Donald's Encyclopedia of Popular Music


OTIS, Johnny

(b 28 December 1921, Vallejo CA; d 17 January 2012, Los Angeles) Drums, vibes, leader, vocalist, songwriter, music publisher, etc. His Greek-American parents named Veliotes ran a grocery store in a neighbourhood that became a ghetto; he changed his name because he was tired of hearing it mispronounced, grew up black and remained black, having so much fun playing music with his black friends that he couldn't imagine it any other way. He had taken up drums '39 and worked with many bands including Harlan Leonard; he recorded with Lester Young on Aladdin. He led his own big band in L.A. '45; at his first recording session the 17-piece band included Teddy Buckner on trumpet, future Basie trombonist Henry Coker, Paul Quinichette and Bill Doggett; Jimmy Rushing sang two songs and the instrumental 'Harlem Nocturne' was something of a hit.

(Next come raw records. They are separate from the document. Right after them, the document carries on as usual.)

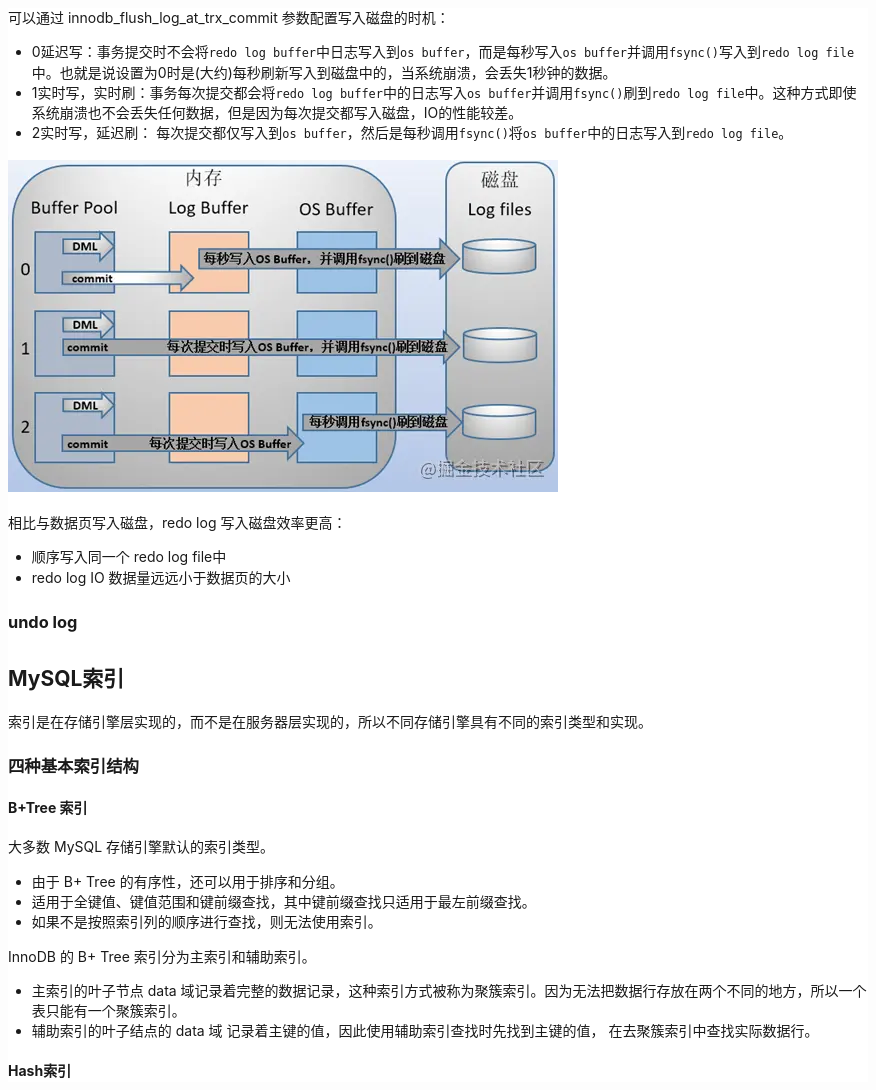 可以通过 innodb_flush_log_at_trx_commit 参数配置写入磁盘的时机：

- 0延迟写：事务提交时不会将`redo log buffer`中日志写入到`os buffer`，而是每秒写入`os buffer`并调用`fsync()`写入到`redo log file`中。也就是说设置为0时是(大约)每秒刷新写入到磁盘中的，当系统崩溃，会丢失1秒钟的数据。
- 1实时写，实时刷：事务每次提交都会将`redo log buffer`中的日志写入`os buffer`并调用`fsync()`刷到`redo log file`中。这种方式即使系统崩溃也不会丢失任何数据，但是因为每次提交都写入磁盘，IO的性能较差。
- 2实时写，延迟刷： 每次提交都仅写入到`os buffer`，然后是每秒调用`fsync()`将`os buffer`中的日志写入到`redo log file`。

![image-20210808154036020](..\pic\image-20210808154036020.png)

相比与数据页写入磁盘，redo log 写入磁盘效率更高：

- 顺序写入同一个 redo log file中
- redo log IO 数据量远远小于数据页的大小

### undo log

## MySQL索引

索引是在存储引擎层实现的，而不是在服务器层实现的，所以不同存储引擎具有不同的索引类型和实现。

### 四种基本索引结构

#### B+Tree 索引

大多数 MySQL 存储引擎默认的索引类型。

- 由于 B+ Tree 的有序性，还可以用于排序和分组。
- 适用于全键值、键值范围和键前缀查找，其中键前缀查找只适用于最左前缀查找。
- 如果不是按照索引列的顺序进行查找，则无法使用索引。

InnoDB 的 B+ Tree 索引分为主索引和辅助索引。

- 主索引的叶子节点 data 域记录着完整的数据记录，这种索引方式被称为聚簇索引。因为无法把数据行存放在两个不同的地方，所以一个表只能有一个聚簇索引。
- 辅助索引的叶子结点的 data 域 记录着主键的值，因此使用辅助索引查找时先找到主键的值， 在去聚簇索引中查找实际数据行。

#### Hash索引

He led a smaller group from '47 as the Big Band Era was running down; he had 15 big hits in the Billboard R&B chart with vocals by the Robins, Little Esther and Mel Walker, but as the hits were on Savoy he did not see much money: Herman Lubinsky was famous for not paying royalties. Otis co-owned the Barrel House Club '48-50. He wrote 'Every Beat Of My Heart' for Jackie Wilson and the Royals '51, but nothing happened; it was a smash ten years later for Gladys Knight and the Pips. He recorded with Ben Webster on Mercury '53, recorded for Peacock '54, produced Johnny Ace and Big Mama Thornton; he helped Leiber and Stoller write down Thornton's 'Hound Dog', and later said they cut him out when the money from the Elvis Presley version '56 started coming. He discovered Etta James '55, wrote 'Roll With Me, Henry', an answer to Hank Ballard's 'Work With Me, Annie'; James recorded it, Georgia Gibbs covered it as 'Dance With Me, Henry', one of the biggest hits of the year, royalties split among Otis, James and Ballard. He had a touring R&B revue 'The Johnny Otis Show'. He learned the 'shave-and-a-haircut, six-bits' rhythm mid-'40s from pianist/leader Count Otis Matthews, who had come to Berkeley mid-'30s from Mississippi; it was popularised by Bo Diddley, but Otis cashed in with 'Willie And The Hand Jive' '58, a top ten R&B and pop hit: 'The Johnny Otis Show' had further Hot 100 entries 'Crazy Country Hop', 'Castin' My Spell' (vocal by Marci Lee), 'Mumblin' Mosie' '58-60, UK hits 'Ma He's Making Eyes At Me' and 'Bye Bye Baby' (vocals by Marie Adams) '57-8, all on Capitol.

He'd formed the Dig label to promote new talent, but had no luck; formed the Blues Spectrum label mid-'70s for compilations of Louis Jordan, Charles Brown, Johnny Otis, etc. He was active in state politics and became an ordained clergyman '75; he published a book Listen To The Lambs after the Watts riot '65, and the very valuable Upside Your Head! Rhythm and Blues on Central Avenue '93. He had a daily disc jockey show and a weekly TV show for live music in L.A. '50s, in the '90s still broadcast weekly Saturday mornings in Berkeley and put on live shows at his family's organic market and deli in Sebastopol.

His album Cold Shot '68 on Kent had been the debut of 13-year-old Shuggie Otis, including the R&B hit 'Country Girl'. Compilations included Creepin' With The Cats on Ace (the Dig masters), two-LP set The Original Johnny Otis Show in Savoy Roots of Rock'n'Roll series (abridged on CD; Completer Disc completed that and two other Savoy compilations). Live At Monterey '70 (with Big Joe Turner, Roy Brown, Roy Milton, Ivory Joe Hunter, Pee Wee Crayton and others) was on Sony Legacy, plus The New Johnny Otis Show With Shuggie Otis on Alligator '82. Spirit Of The Black Territory Bands '92 on Arhoolie (nominated for a Grammy) re-created his roots with a superb big band, arranged by Shuggie and younger son Nicky on drums. Finally a 3-CD set The Complete Savoy Recordings compiled 77 tracks from '45-51, evidence that Otis was one of the inventors of rhythm and blues.